DIALS reposait sur un modèle d’affaires semblable à celui de Toke Match. Elle ne cachait aucune visée frauduleuse, mais tout n’a pas fonctionné à satisfaction. Et la plateforme a mis la clef sous la porte. «La viabilité à long terme de cette offre n’était plus assurée», explique Julian Vogelsang à swissinfo.ch. En effet, si les utilisateurs se soumettaient à un processus d’enregistrement sévère, certains ne rendaient jamais les montres louées et la firme ne parvenait pas à les identifier.

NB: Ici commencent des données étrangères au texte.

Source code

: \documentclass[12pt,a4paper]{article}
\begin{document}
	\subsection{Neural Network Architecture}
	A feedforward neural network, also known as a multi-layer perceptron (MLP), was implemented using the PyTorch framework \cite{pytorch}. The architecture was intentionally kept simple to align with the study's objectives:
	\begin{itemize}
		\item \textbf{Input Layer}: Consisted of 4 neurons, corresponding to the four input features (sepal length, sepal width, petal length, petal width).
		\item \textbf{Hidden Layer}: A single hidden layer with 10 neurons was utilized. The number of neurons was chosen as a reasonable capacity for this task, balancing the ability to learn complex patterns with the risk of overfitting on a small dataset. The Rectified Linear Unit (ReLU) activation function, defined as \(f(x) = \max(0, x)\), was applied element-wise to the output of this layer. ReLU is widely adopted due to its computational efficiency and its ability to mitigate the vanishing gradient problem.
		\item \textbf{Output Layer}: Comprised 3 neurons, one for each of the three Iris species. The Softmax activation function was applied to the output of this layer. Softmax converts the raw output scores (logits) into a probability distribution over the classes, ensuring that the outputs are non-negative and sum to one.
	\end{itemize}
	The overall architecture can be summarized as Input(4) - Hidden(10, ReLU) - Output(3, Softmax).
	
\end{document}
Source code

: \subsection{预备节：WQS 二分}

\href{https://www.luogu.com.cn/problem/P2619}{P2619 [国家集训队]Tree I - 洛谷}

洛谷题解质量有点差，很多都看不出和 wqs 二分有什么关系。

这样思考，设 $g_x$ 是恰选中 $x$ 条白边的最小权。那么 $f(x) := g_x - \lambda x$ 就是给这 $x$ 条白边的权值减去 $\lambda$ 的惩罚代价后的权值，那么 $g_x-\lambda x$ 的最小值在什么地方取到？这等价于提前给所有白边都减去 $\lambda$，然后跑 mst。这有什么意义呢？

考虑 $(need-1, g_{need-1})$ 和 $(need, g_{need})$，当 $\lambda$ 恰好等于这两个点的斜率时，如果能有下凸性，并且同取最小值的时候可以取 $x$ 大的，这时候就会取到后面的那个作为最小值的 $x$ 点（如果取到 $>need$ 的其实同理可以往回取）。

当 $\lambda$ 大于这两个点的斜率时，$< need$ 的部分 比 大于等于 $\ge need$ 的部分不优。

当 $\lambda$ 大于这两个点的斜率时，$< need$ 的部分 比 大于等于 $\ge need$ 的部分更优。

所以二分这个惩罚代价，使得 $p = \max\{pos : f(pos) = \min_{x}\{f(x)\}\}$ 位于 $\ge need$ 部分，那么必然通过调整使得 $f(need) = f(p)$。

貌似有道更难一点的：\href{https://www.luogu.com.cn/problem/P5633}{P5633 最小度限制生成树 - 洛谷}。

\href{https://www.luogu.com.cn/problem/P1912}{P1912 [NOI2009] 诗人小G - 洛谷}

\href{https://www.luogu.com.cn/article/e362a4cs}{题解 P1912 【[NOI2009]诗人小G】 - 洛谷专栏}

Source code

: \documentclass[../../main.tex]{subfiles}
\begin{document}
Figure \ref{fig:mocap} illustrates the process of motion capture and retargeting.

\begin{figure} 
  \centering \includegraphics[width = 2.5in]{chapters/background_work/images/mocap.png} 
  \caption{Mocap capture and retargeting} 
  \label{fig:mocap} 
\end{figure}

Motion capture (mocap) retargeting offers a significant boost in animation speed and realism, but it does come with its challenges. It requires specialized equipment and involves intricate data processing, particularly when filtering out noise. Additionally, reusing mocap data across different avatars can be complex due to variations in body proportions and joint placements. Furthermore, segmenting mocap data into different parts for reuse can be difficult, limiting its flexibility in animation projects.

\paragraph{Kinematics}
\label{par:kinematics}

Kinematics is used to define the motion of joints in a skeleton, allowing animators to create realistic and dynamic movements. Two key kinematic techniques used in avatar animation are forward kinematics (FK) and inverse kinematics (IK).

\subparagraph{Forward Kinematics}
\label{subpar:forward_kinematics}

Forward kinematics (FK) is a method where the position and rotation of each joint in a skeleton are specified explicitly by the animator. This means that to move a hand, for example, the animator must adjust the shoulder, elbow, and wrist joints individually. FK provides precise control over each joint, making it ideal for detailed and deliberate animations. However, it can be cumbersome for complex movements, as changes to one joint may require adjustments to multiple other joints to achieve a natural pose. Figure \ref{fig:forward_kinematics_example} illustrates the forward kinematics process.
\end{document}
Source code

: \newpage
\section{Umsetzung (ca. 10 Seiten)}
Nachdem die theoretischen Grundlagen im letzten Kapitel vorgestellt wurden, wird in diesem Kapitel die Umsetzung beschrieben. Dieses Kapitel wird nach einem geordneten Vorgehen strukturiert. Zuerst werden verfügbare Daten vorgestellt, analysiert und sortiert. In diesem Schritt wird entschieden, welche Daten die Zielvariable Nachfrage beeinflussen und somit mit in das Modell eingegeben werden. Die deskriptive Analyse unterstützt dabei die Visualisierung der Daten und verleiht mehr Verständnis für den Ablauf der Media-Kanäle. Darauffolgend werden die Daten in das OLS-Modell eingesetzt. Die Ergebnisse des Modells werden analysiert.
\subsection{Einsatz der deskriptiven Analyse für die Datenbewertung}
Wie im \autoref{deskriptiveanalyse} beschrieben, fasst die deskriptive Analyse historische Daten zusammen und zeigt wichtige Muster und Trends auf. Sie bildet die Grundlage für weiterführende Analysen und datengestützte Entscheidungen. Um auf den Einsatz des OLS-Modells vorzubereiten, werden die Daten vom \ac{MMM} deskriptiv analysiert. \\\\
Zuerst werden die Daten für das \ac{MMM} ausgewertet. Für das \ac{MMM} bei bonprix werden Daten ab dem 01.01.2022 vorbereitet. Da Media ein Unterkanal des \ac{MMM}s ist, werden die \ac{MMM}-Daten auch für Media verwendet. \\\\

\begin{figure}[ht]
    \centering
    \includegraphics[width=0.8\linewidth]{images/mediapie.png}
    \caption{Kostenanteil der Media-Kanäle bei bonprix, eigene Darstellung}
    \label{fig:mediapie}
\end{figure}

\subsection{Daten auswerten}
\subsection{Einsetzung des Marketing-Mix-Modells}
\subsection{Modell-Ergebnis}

Devenue nécessaire, une procédure pénale contre des fraudeurs a généré des frais de justice élevés et les primes d’assurance ont pris l’ascenseur. D’où hausse la hausse des prix de location des montres, devenus rédhibitoires pour beaucoup de clients. Il aurait fallu pouvoir compter sur des économies d’échelle pour que la firme reste rentable. Mais la réalité est que les locataires potentiels étaient trop peu nombreux. En janvier 2023, ses fondateurs ont débranché la plateforme.

«Le concept était grisant et il a rencontré un large succès, mais il faudrait trouver le moyen de débusquer les fraudeurs à l’avance», imagine Julian Vogelsang.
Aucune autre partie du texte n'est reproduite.